Appeal from an order of the Family Court of Broome County (Pines, J.), entered May 12, 2014, which, in a proceeding pursuant to Family Ct Act article 4, granted respondent’s objections to an order of a Support Magistrate.
Petitioner (hereinafter the father) and respondent (hereinafter the mother) are the divorced parents of one child (born in 2002). In August 2005, the parties entered into a separation agreement that resolved, among other things, custody and child support. The agreement was incorporated but not merged into the December 2005 judgment of divorce. Pursuant to the terms of the agreement, the parties shared legal and physical custody and virtually equal parenting time. In May 2007, the parties agreed to an order that, insofar as is relevant to this proceed*1214ing, provided that the child would be with the father, who works for the school district, during scheduled school holidays, provided that the mother did not also have the day off. In September 2013, the father commenced this proceeding seeking a modification of child support. Relevant here, he claimed that, because his parenting time had increased, he had become the child’s primary physical custodian. Consequently, he argued that the mother should be directed to pay child support to him pursuant to the Child Support Standards Act (see Family Ct Act § 413 [hereinafter CSSA]) or that his child support obligation should be reduced based on the expenses resulting from the increased parenting time. Following a hearing, a Support Magistrate partially granted the petition and reduced the father’s support obligation as calculated under the CSSA from $186 to $92 a week. Family Court thereafter granted the mother’s objections to the Support Magistrate’s order, finding that the record did not support a deviation from the CSSA. The father appeals and we affirm.
Initially, we reject the father’s argument that Family Court should have determined that he was the child’s custodial parent. Generally, the custodial parent for purposes of child support is the parent who has physical custody of a child for the majority of the time “based upon the reality of the situation” (Riemersma v Riemersma, 84 AD3d 1474, 1476 [2011] [internal quotation marks and citation omitted]). If the parenting time is shared equally, then the parent with greater income is deemed to be the noncustodial parent for purposes of calculating child support (see Smith v Smith, 97 AD3d 923, 924 [2012]).
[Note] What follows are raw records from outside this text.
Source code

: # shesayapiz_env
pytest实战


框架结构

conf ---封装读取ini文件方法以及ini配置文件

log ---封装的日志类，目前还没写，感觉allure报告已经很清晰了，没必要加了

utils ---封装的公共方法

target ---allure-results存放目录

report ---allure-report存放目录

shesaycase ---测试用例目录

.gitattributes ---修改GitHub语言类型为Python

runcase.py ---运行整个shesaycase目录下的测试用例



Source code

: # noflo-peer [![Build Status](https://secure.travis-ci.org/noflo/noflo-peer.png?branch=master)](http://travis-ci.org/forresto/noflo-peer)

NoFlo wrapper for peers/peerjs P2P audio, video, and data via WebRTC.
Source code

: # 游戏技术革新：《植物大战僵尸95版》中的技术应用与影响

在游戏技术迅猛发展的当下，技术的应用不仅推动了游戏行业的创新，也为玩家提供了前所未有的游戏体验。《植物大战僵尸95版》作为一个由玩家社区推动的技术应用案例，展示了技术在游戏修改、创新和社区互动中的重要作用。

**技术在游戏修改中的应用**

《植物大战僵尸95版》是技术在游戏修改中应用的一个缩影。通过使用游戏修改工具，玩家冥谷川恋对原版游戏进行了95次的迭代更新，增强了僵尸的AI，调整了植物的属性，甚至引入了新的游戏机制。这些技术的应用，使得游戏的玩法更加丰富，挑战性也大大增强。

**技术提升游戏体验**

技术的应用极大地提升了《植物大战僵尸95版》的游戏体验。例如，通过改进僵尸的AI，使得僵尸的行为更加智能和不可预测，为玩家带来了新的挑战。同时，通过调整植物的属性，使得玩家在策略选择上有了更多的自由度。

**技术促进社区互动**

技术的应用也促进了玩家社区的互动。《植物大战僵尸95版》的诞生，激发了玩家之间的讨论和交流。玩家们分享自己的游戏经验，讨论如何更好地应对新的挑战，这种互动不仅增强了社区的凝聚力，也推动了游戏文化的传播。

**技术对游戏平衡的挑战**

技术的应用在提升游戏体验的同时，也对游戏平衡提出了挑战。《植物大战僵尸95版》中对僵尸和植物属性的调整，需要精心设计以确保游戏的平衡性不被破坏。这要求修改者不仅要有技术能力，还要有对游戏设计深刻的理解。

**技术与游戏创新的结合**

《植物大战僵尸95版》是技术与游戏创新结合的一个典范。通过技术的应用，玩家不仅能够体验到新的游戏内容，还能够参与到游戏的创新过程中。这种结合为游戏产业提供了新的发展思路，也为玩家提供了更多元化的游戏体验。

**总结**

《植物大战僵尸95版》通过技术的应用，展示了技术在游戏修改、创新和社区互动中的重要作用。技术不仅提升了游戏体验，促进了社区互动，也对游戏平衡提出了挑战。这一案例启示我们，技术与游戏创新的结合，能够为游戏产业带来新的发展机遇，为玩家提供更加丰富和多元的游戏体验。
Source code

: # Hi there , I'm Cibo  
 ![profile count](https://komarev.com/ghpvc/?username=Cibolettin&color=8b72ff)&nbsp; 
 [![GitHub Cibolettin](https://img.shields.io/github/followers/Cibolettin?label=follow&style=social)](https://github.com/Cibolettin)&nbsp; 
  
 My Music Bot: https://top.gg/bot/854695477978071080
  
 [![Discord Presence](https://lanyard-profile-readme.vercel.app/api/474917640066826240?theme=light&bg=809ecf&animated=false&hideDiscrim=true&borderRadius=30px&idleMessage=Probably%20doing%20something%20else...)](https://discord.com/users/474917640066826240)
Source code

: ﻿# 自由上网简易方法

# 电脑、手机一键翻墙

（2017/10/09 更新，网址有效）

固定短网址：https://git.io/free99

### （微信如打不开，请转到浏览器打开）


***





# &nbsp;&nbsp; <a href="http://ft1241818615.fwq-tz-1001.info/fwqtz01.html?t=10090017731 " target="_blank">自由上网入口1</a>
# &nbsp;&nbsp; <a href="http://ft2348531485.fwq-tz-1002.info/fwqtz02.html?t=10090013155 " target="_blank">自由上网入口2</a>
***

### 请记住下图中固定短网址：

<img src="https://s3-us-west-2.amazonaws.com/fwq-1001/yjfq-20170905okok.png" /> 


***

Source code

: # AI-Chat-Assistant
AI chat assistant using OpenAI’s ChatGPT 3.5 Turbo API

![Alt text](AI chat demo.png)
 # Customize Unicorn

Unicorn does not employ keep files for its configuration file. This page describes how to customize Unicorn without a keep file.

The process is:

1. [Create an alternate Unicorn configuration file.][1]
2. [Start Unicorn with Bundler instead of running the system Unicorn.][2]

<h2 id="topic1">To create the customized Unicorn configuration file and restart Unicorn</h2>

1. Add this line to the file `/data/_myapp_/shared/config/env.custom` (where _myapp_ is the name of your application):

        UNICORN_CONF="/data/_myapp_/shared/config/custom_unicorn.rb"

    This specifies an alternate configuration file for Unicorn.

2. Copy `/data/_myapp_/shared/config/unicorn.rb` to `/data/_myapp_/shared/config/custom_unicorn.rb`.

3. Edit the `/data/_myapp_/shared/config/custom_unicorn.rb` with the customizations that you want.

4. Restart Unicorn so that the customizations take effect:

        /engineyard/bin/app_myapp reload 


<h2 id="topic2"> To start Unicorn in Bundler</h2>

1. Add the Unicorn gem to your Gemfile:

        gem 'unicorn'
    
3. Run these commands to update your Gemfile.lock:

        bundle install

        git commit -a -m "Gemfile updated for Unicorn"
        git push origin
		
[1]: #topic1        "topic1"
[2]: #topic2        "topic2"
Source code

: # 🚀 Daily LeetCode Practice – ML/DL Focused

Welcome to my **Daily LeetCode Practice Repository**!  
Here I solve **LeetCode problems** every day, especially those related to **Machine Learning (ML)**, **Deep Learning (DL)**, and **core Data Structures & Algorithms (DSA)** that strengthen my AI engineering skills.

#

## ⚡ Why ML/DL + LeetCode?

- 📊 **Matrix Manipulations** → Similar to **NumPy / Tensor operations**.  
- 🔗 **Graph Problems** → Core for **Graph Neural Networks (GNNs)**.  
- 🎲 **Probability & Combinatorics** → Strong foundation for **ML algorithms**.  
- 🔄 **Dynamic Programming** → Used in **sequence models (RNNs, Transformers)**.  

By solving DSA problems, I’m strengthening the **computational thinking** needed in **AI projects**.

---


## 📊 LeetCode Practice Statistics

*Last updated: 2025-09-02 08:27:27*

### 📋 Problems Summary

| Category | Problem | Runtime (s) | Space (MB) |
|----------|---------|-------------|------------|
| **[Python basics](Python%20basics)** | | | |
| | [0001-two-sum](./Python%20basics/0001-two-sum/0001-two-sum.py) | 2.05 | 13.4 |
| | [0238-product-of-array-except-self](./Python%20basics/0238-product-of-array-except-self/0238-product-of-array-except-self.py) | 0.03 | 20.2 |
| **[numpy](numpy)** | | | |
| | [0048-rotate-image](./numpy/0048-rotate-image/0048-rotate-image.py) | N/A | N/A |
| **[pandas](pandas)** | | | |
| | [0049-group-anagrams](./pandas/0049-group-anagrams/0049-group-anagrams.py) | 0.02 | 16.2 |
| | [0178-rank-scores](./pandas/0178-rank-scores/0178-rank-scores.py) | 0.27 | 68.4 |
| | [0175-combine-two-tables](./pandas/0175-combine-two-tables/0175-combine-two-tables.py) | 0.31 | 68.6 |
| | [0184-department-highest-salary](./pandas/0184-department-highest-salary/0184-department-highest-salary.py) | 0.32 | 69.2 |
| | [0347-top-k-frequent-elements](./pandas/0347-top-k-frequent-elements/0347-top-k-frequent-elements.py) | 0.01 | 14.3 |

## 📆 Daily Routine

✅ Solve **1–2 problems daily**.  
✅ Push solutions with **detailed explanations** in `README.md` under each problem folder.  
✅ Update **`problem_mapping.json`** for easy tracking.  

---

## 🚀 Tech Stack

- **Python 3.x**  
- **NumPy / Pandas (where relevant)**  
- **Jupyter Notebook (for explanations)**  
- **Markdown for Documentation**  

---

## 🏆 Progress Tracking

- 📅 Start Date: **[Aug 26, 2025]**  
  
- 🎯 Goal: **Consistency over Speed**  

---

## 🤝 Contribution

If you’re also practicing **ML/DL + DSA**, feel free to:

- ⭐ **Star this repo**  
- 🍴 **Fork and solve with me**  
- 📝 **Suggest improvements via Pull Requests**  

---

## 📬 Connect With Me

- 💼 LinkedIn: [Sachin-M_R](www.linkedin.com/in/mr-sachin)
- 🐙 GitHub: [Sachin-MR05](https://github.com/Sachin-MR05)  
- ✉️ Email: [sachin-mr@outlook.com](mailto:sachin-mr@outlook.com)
Here, no party disputes the Support Magistrate’s conclusion that, during the school year, the child spends an equal number of overnights at each party’s home and, during the summer months, the child is with the mother eight nights and the father six nights. Consequently, Family Court determined that because the parents’ have “close to equally shared physical custody,” the father, as the more monied spouse, was the noncustodial parent. The father contends that he has physical custody of the child a majority of the time because, pursuant to the 2007 order, the child was with him eight full days, six nights and two half days during any 14-day period in the summer months, and, therefore, he should be deemed the custodial parent.1 The flaw in this argument is that “shared” custody need not be “equal” (Smith v Smith, 97 AD3d at 924). Here, *1215with the exception of the days during the summer weeks when the mother was unavailable and the father was available to exercise parenting time, the custodial schedule was unchanged, and we decline to accord greater weight to the custodial days as compared to the overnight custodial periods (see Matter of Somerville v Somerville, 5 AD3d 878, 880 [2004]). Based on the “reality of the situation” (Riemersma v Riemersma, 84 AD3d at 1476 [internal quotation marks and citation omitted]), as demonstrated by the record, we discern no error in Family Court’s determination that the parties shared “close to equally shared physical custody of the child.”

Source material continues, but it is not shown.